Mesothelioma is a rare disease less than 0.3% of cancers in France, very aggressive and resistant to the majority of conventional therapies. Asbestos exposure is nearly the only recognized cause of mesothelioma in men observed in 80% of case. In 1990, the projections based on mortality predicted a raise of incidence in mesothelioma for the next three decades. Nowadays, the diagnosis of this cancer is based on pathology, but the histological presentation frequently heterogeneous, is responsible for numerous pitfalls and major problems of early detection toward effective therapy. Facing such a diagnostic, epidemiological and medico-legal context, a national and international multidisciplinary network has been progressively set up in order to answer to epidemiological survey, translational or academic research questions. Moreover, in response to the action of the French Cancer Program (action 23.1) a network of pathologists was organized for expert pathological second opinion using a standardized procedure of certification for mesothelioma diagnosis. We describe the network organization and show the results during this last 15years period of time from 1998-2013. These results show the major impact on patient's management, and confirm the interest of this second opinion to provide accuracy of epidemiological data, quality of medico-legal acknowledgement and accuracy of clinical diagnostic for the benefit of patients. We also show the impact of these collaborative efforts for creating a high quality clinicobiological, epidemiological and therapeutic data collection for improvement of the knowledge of this dramatic disease.

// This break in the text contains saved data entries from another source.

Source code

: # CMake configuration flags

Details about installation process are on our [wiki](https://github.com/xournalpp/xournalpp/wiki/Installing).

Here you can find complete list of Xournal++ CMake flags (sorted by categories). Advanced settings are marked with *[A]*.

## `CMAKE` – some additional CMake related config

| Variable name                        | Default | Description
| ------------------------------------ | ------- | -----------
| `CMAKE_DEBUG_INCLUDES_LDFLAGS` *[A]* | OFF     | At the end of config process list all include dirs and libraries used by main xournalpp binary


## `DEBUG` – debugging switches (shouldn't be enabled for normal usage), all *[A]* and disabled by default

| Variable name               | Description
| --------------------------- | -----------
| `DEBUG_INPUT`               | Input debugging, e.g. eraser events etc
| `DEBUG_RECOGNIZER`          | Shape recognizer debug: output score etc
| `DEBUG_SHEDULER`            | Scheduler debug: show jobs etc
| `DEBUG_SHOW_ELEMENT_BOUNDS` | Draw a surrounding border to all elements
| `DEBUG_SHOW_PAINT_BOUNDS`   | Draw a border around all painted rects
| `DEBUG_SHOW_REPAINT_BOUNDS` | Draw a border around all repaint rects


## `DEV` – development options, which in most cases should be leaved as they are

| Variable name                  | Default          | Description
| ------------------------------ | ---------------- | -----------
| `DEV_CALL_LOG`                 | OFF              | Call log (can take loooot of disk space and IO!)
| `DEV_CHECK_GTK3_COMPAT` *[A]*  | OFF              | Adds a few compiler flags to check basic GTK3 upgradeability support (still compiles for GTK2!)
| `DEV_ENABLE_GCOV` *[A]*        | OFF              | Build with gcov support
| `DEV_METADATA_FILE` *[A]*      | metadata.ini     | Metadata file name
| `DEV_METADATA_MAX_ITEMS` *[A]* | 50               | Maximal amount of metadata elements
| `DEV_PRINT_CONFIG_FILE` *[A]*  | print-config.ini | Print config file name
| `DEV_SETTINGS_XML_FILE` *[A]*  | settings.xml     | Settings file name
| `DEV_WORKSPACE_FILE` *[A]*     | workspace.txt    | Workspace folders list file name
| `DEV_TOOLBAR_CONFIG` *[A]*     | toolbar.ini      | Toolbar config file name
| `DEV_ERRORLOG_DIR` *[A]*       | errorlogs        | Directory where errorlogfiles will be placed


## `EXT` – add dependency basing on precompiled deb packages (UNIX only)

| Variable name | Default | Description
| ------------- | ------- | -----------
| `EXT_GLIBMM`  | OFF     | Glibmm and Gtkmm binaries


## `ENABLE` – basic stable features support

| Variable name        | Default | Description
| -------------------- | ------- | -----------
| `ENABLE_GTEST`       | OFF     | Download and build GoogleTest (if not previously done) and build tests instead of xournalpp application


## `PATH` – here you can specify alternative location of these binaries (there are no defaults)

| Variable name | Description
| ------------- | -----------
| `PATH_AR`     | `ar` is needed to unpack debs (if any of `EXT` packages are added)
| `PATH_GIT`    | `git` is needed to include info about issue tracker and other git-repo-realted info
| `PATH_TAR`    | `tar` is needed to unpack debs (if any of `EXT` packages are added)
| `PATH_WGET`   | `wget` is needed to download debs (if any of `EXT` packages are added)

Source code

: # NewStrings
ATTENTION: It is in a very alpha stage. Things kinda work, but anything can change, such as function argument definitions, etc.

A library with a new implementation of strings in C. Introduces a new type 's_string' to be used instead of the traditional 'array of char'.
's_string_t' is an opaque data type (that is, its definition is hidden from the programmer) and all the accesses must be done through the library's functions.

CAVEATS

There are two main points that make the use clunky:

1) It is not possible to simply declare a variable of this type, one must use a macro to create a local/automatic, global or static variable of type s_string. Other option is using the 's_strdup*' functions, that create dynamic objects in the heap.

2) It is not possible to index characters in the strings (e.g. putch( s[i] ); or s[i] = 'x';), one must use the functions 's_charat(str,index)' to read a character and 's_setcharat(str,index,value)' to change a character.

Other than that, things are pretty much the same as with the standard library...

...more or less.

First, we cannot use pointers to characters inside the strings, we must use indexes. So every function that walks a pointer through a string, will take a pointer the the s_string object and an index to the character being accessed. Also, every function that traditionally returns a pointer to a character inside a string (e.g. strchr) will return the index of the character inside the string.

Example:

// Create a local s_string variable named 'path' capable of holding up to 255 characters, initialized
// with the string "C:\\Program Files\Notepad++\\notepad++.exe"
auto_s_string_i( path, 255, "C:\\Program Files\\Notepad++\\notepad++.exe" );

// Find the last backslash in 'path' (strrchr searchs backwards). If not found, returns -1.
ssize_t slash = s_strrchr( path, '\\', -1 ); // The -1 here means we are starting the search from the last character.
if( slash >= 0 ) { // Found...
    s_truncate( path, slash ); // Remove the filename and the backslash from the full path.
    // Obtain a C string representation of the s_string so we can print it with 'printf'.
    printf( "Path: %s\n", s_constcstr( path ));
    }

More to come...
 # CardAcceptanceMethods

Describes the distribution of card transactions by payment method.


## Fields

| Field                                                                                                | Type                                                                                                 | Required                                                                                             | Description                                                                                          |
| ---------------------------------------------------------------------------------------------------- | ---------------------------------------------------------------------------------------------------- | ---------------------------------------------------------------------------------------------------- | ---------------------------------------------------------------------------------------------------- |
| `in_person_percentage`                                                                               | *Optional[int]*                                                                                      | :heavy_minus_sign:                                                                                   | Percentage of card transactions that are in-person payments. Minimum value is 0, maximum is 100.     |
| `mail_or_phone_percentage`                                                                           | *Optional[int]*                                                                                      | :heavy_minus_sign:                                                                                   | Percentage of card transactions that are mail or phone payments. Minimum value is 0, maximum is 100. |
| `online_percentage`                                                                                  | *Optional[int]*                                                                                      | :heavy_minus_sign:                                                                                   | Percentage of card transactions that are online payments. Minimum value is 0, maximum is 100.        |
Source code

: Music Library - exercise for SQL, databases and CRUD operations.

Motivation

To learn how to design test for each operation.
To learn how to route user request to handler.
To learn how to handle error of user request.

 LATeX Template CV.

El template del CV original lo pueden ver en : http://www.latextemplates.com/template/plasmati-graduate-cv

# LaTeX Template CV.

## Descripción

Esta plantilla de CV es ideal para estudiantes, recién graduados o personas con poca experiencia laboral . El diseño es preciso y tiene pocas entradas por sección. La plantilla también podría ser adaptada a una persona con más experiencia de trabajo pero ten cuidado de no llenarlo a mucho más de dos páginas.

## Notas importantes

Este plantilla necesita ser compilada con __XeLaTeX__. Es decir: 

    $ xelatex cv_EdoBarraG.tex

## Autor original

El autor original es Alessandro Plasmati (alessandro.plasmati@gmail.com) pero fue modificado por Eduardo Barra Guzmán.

间皮瘤是一种罕见疾病,在法国占癌症病例不到0.3%,极具侵袭性且对大多数传统疗法耐药。石棉暴露几乎是男性间皮瘤唯一公认的病因,80%的病例都观察到这一点。1990年,基于死亡率的预测表明,未来三十年中间皮瘤发病率会上升。如今,这种癌症的诊断基于病理学,但组织学表现常常具有异质性,这导致了许多陷阱以及早期检测以实现有效治疗方面的重大问题。面对这样的诊断、流行病学和法医学背景,一个国家和国际多学科网络已逐步建立起来,以应对流行病学调查、转化或学术研究问题。此外,为响应法国癌症计划(行动23.1)的行动,组织了一个病理学家网络,通过标准化的间皮瘤诊断认证程序提供专家病理二次诊断意见。我们描述了该网络的组织情况,并展示了1998年至2013年这过去15年期间的结果。这些结果显示了对患者管理的重大影响,并证实了这种二次诊断意见在提供准确的流行病学数据、法医学认定质量和临床诊断准确性以造福患者方面的益处。我们还展示了这些合作努力对创建高质量临床生物学、流行病学和治疗数据收集的影响,以增进对这种严重疾病的了解。